Quitte à vouloir définir ce qu'on dénomme "monnaie" aujourd'hui
(sigle "C.Q.D.M.A."), ce qui n'est guère habituel comme le
regrettait déjà Henri Guitton en 1979 dans le livre De
l'imperfection en économie, faut-il le définir, par exemple, en
termes de "prix" ou en termes de "coût", étant entendu
que "prix" et "coût" font deux?
Soit dit en passant, il nous paraît important de souligner que
"prix" et "coût" sont deux notions de même nature
économique.
Seulement, si le premier situe d'emblée ex post, à savoir une
fois la marchandise échangée, selon une certaine organisation, à un prix en
monnaie, le second situe soit ex post, soit ex ante et,
dans le cas où il est pris ex ante, ses effets dans l'avenir
doivent être espérés avec incertitude par les personnes (cf. ce texte d'avril 2015
ou ce texte de février 2015).
1. Première définition.
A la fin du XIXème siècle, Vilfredo Pareto avait choisi de répondre à la
question en mettant l'accent sur les "prix" des marchandises.
Il écrivait ainsi, dans son ouvrage de 1896-97, intitulé Cours
d’économie politique :
« 269. Une marchandise en laquelle s'expriment les prix des autres
marchandises, est un numéraire ou une monnaie.

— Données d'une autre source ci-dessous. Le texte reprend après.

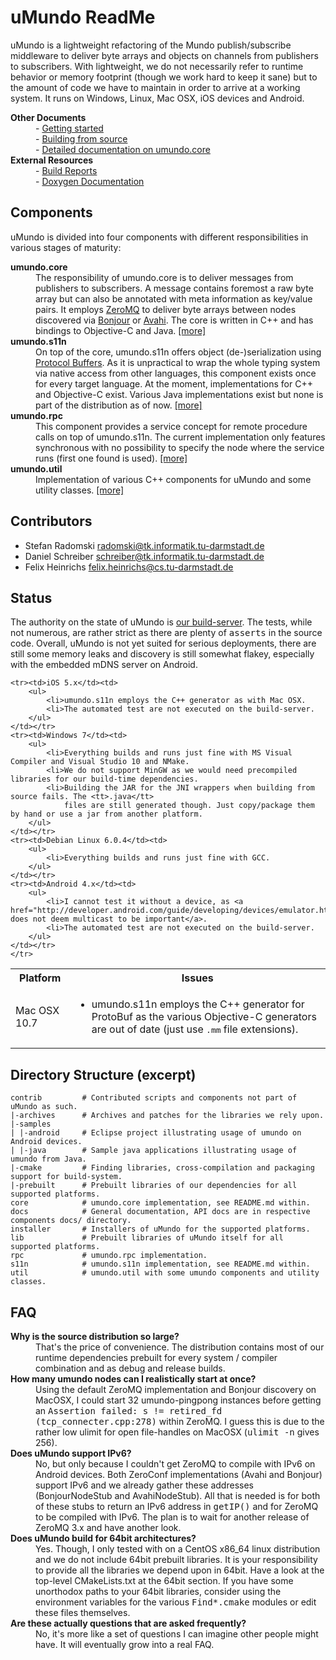 # uMundo ReadMe

uMundo is a lightweight refactoring of the Mundo publish/subscribe middleware to deliver byte
arrays and objects on channels from publishers to subscribers. With lightweight, we do not necessarily 
refer to runtime behavior or memory footprint (though we work hard to keep it sane) but to the amount 
of code we have to maintain in order to arrive at a working system. It runs on Windows, Linux, Mac OSX, 
iOS devices and Android.

<dt><b>Other Documents</b></dt>
<dd>- <a href="https://github.com/tklab-tud/umundo/tree/master/docs/GETTING_STARTED.md">Getting started</a></dd>
<dd>- <a href="https://github.com/tklab-tud/umundo/tree/master/docs/BUILDING.md">Building from source</a></dd>
<dd>- <a href="https://github.com/tklab-tud/umundo/tree/master/core">Detailed documentation on umundo.core</a></dd>

<dt><b>External Resources</b></dt>
<dd>- <a href="http://umundo.tk.informatik.tu-darmstadt.de/cdash/index.php?project=umundo">Build Reports</a></dd>
<dd>- <a href="http://umundo.tk.informatik.tu-darmstadt.de/docs">Doxygen Documentation</a></dd>

## Components

uMundo is divided into four components with different responsibilities in various stages of maturity:

<dt><b>umundo.core</b></dt>
<dd>The responsibility of umundo.core is to deliver messages from publishers to subscribers. A message contains
	foremost a raw byte array but can also be annotated with meta information as key/value pairs. It employs
	<a href="http://www.zeromq.org">ZeroMQ</a> to deliver byte arrays between nodes discovered via 
	<a href="http://developer.apple.com/opensource/">Bonjour</a> or <a href="http://avahi.org/">Avahi</a>.
	The core is written in C++ and has bindings to Objective-C and Java. <a href="/tklab-tud/umundo/tree/master/core">[more]</a></dd>

<dt><b>umundo.s11n</b></dt>
<dd>On top of the core, umundo.s11n offers object (de-)serialization using <a href="http://code.google.com/p/protobuf/">Protocol Buffers</a>.
	As it is unpractical to wrap the whole typing system via native access from other languages, this component exists once for every
	target language. At the moment, implementations for C++ and Objective-C exist. Various Java implementations exist but none is 
	part of the distribution as of now. <a href="/tklab-tud/umundo/tree/master/s11n">[more]</a></dd>

<dt><b>umundo.rpc</b></dt>
<dd>This component provides a service concept for remote procedure calls on top of umundo.s11n. The current implementation only 
	features synchronous with no possibility to specify the node where the service runs (first one found is used).
	<a href="/tklab-tud/umundo/tree/master/rpc">[more]</a></dd>

<dt><b>umundo.util</b></dt>
<dd>Implementation of various C++ components for uMundo and some utility classes.
	<a href="/tklab-tud/umundo/tree/master/util">[more]</a></dd>

## Contributors

- Stefan Radomski <radomski@tk.informatik.tu-darmstadt.de>
- Daniel Schreiber <schreiber@tk.informatik.tu-darmstadt.de>
- Felix Heinrichs <felix.heinrichs@cs.tu-darmstadt.de>

## Status

The authority on the state of uMundo is <a href="http://umundo.tk.informatik.tu-darmstadt.de/cdash/index.php?project=umundo">our 
build-server</a>. The tests, while not numerous, are rather strict as there are plenty of <tt>asserts</tt> in the source code. 
Overall, uMundo is not yet suited for serious deployments, there are still some memory leaks and discovery is still somewhat flakey, 
especially with the embedded mDNS server on Android.

<table>
    </tr>
    <tr><th>Platform</th><th>Issues</th></tr>
	<tr><td>Mac OSX 10.7</td><td>
		<ul>
			<li>umundo.s11n employs the C++ generator for ProtoBuf as the various Objective-C generators are out of date (just use <tt>.mm</tt> file extensions).
		</ul>
	</td></tr>

	<tr><td>iOS 5.x</td><td>
		<ul>
			<li>umundo.s11n employs the C++ generator as with Mac OSX.
			<li>The automated test are not executed on the build-server.
		</ul>
	</td></tr>
	<tr><td>Windows 7</td><td>
		<ul>
			<li>Everything builds and runs just fine with MS Visual Compiler and Visual Studio 10 and NMake.
			<li>We do not support MinGW as we would need precompiled libraries for our build-time dependencies.
			<li>Building the JAR for the JNI wrappers when building from source fails. The <tt>.java</tt> 
				files are still generated though. Just copy/package them by hand or use a jar from another platform.
		</ul>
	</td></tr>
	<tr><td>Debian Linux 6.0.4</td><td>
		<ul>
			<li>Everything builds and runs just fine with GCC.
		</ul>
	</td></tr>
	<tr><td>Android 4.x</td><td>
		<ul>
			<li>I cannot test it without a device, as <a href="http://developer.android.com/guide/developing/devices/emulator.html#emulatornetworking">google does not deem multicast to be important</a>.
			<li>The automated test are not executed on the build-server.
		</ul>
	</td></tr>
    </tr>
</table>

## Directory Structure (excerpt)

	contrib         # Contributed scripts and components not part of uMundo as such.
	|-archives      # Archives and patches for the libraries we rely upon.
	|-samples
	| |-android     # Eclipse project illustrating usage of umundo on Android devices.
	| |-java        # Sample java applications illustrating usage of umundo from Java.
	|-cmake         # Finding libraries, cross-compilation and packaging support for build-system.
	|-prebuilt      # Prebuilt libraries of our dependencies for all supported platforms.
	core            # umundo.core implementation, see README.md within.
	docs            # General documentation, API docs are in respective components docs/ directory.
	installer       # Installers of uMundo for the supported platforms.
	lib             # Prebuilt libraries of uMundo itself for all supported platforms.
	rpc             # umundo.rpc implementation.
	s11n            # umundo.s11n implementation, see README.md within.
	util            # umundo.util with some umundo components and utility classes.

## FAQ

<dt><b>Why is the source distribution so large?</b></dt>
<dd>That's the price of convenience. The distribution contains most of our runtime dependencies prebuilt for every 
	system / compiler combination and as debug and release builds.</dd>

<dt><b>How many umundo nodes can I realistically start at once?</b></dt>
<dd>Using the default ZeroMQ implementation and Bonjour discovery on MacOSX, I could start 32 umundo-pingpong instances before
	getting an <tt>Assertion failed: s != retired_fd (tcp_connecter.cpp:278)</tt> within ZeroMQ. I guess this is due to the 
	rather low ulimit for open file-handles on MacOSX (<tt>ulimit -n</tt> gives 256).</dd>

<dt><b>Does uMundo support IPv6?</b></dt>
<dd>No, but only because I couldn't get ZeroMQ to compile with IPv6 on Android devices. Both ZeroConf implementations (Avahi and
	Bonjour) support IPv6 and we already gather these addresses (BonjourNodeStub and AvahiNodeStub). All that is needed is for
	both of these stubs to return an IPv6 address in <tt>getIP()</tt> and for ZeroMQ to be compiled with IPv6. The plan is to wait
	for another release of ZeroMQ 3.x and have another look.</dd>

<dt><b>Does uMundo build for 64bit architectures?</b></dt>
<dd>Yes. Though, I only tested with on a CentOS x86_64 linux distribution and we do not include 64bit prebuilt libraries. It 
	is your responsibility to provide all the libraries we depend upon in 64bit. Have a look at the top-level CMakeLists.txt at the
	64bit section. If you have some unorthodox paths to your 64bit libraries, consider using the environment variables for the 
	various <tt>Find*.cmake</tt> modules or edit these files themselves.</dd>

<dt><b>Are these actually questions that are asked frequently?</b><dt>
<dd>No, it's more like a set of questions I can imagine other people might have. It will eventually grow into a real FAQ.</dd>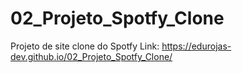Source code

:# 02_Projeto_Spotfy_Clone
Projeto de site clone do Spotfy
Link: https://edurojas-dev.github.io/02_Projeto_Spotfy_Clone/
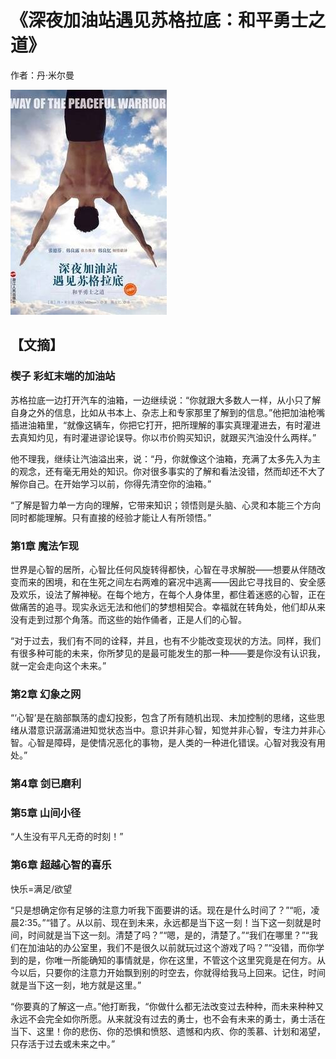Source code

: # 《深夜加油站遇见苏格拉底：和平勇士之道》

作者：丹·米尔曼

![](./src/20250620103501.jpg)
## 【文摘】

### 楔子 彩虹末端的加油站

苏格拉底一边打开汽车的油箱，一边继续说：“你就跟大多数人一样，从小只了解自身之外的信息，比如从书本上、杂志上和专家那里了解到的信息。”他把加油枪嘴插进油箱里，“就像这辆车，你把它打开，把所理解的事实真理灌进去，有时灌进去真知灼见，有时灌进谬论误导。你以市价购买知识，就跟买汽油没什么两样。”

他不理我，继续让汽油溢出来，说：“丹，你就像这个油箱，充满了太多先入为主的观念，还有毫无用处的知识。你对很多事实的了解和看法没错，然而却还不大了解你自己。在开始学习以前，你得先清空你的油箱。”

“了解是智力单一方向的理解，它带来知识；领悟则是头脑、心灵和本能三个方向同时都能理解。只有直接的经验才能让人有所领悟。”

### 第1章 魔法乍现

世界是心智的居所，心智比任何风旋转得都快，心智在寻求解脱——想要从伴随改变而来的困境，和在生死之间左右两难的窘况中逃离——因此它寻找目的、安全感及欢乐，设法了解神秘。在每个地方，在每个人身体里，都住着迷惑的心智，正在做痛苦的追寻。现实永远无法和他们的梦想相契合。幸福就在转角处，他们却从来没有走到过那个角落。而这些的始作俑者，正是人们的心智。

“对于过去，我们有不同的诠释，并且，也有不少能改变现状的方法。同样，我们有很多种可能的未来，你所梦见的是最可能发生的那一种——要是你没有认识我，就一定会走向这个未来。”

### 第2章 幻象之网

“‘心智’是在脑部飘荡的虚幻投影，包含了所有随机出现、未加控制的思绪，这些思绪从潜意识潺潺涌进知觉状态当中。意识并非心智，知觉并非心智，专注力并非心智。心智是障碍，是使情况恶化的事物，是人类的一种进化错误。心智对我没有用处。”

### 第4章 剑已磨利

### 第5章 山间小径

“人生没有平凡无奇的时刻！”

### 第6章 超越心智的喜乐

快乐=满足/欲望

“只是想确定你有足够的注意力听我下面要讲的话。现在是什么时间了？”“呃，凌晨2:35。”“错了。从以前、现在到未来，永远都是当下这一刻！当下这一刻就是时间，时间就是当下这一刻。清楚了吗？”“嗯，是的，清楚了。”“我们在哪里？”“我们在加油站的办公室里，我们不是很久以前就玩过这个游戏了吗？”“没错，而你学到的是，你唯一所能确知的事情就是，你在这里，不管这个这里究竟是在何方。从今以后，只要你的注意力开始飘到别的时空去，你就得给我马上回来。记住，时间就是当下这一刻，地方就是这里。”

“你要真的了解这一点。”他打断我，“你做什么都无法改变过去种种，而未来种种又永远不会完全如你所愿。从来就没有过去的勇士，也不会有未来的勇士，勇士活在当下、这里！你的悲伤、你的恐惧和愤怒、遗憾和内疚、你的羡慕、计划和渴望，只存活于过去或未来之中。”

Le numéraire se distingue de la monnaie en ce que
la monnaie intervient matériellement dans les phénomènes économiques, et
le numéraire n'intervient pas matériellement.[...] » (Pareto, 1896-97,
§269)
En d’autres termes, en théorie, certaines marchandises sont des monnaies
et non pas l’inverse, les monnaies ne sont pas des marchandises…
. Monnaie et théorie économique.
Cette définition de la monnaie présente l’intérêt de s’inscrire dans la
théorie économique et de faire référence à des notions d’icelle (marchandises
et prix en marchandise), contrairement aux définitions habituelles,
jusqu'à aujourd'hui inclus, qui sont des métaphores, des mots de
rhétorique "au mauvais sens du mot", quand ce n'est pas
pire, comme:
- d'un côté, vendabilité, pouvoir d'achat ou échangeabilité,
- de l'autre, fonctions, ou bien facilité, obstacle, barrière, friction,
voire imperfection.
En tous les cas, la définition de la monnaie porte sur des résultats,
ceux des prix en marchandise et donc des actes d’échange indirect désirés des
personnes, envisagés ex post, que sont les marchandises échangées à
ces prix.
Elle ne fait pas référence à l’acte d’échange indirect potentiel de
marchandises, ex ante, au pouvoir d‘échange, à l’échangeabilité
marchandise-monnaie ou monnaie-marchandise, bref aux résultats attendus avec
incertitude par les personnes.
2. Définition en termes de "coût".
Or on peut vouloir définir la monnaie par cet acte d’échange ex ante
car, grande différence alors : l’acte d’échange potentiel peut ne pas
déboucher sur un accord d’échange des parties (à la première fois, cas de
l'offre, ou à la seconde de l'échange, cas de la demande) et, dans ce
cas, il laisse entrevoir surproduction, sous consommation, etc.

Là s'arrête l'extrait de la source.